[WORK INSTRUCTIONS]
Using the listing below, please count the lines that contain the string "learning". Only the number is wanted.

· · · · ·

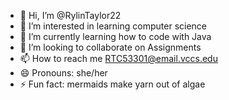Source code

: - 👋 Hi, I’m @RylinTaylor22
- 👀 I’m interested in learning computer science
- 🌱 I’m currently learning how to code with Java
- 💞️ I’m looking to collaborate on Assignments
- 📫 How to reach me RTC53301@email.vccs.edu
- 😄 Pronouns: she/her
- ⚡ Fun fact: mermaids make yarn out of algae

<!---
RylinTaylor22/RylinTaylor22 is a ✨ special ✨ repository because its `README.md` (this file) appears on your GitHub profile.
You can click the Preview link to take a look at your changes.
--->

· · · · ·

[EXERCISE RESULT]
2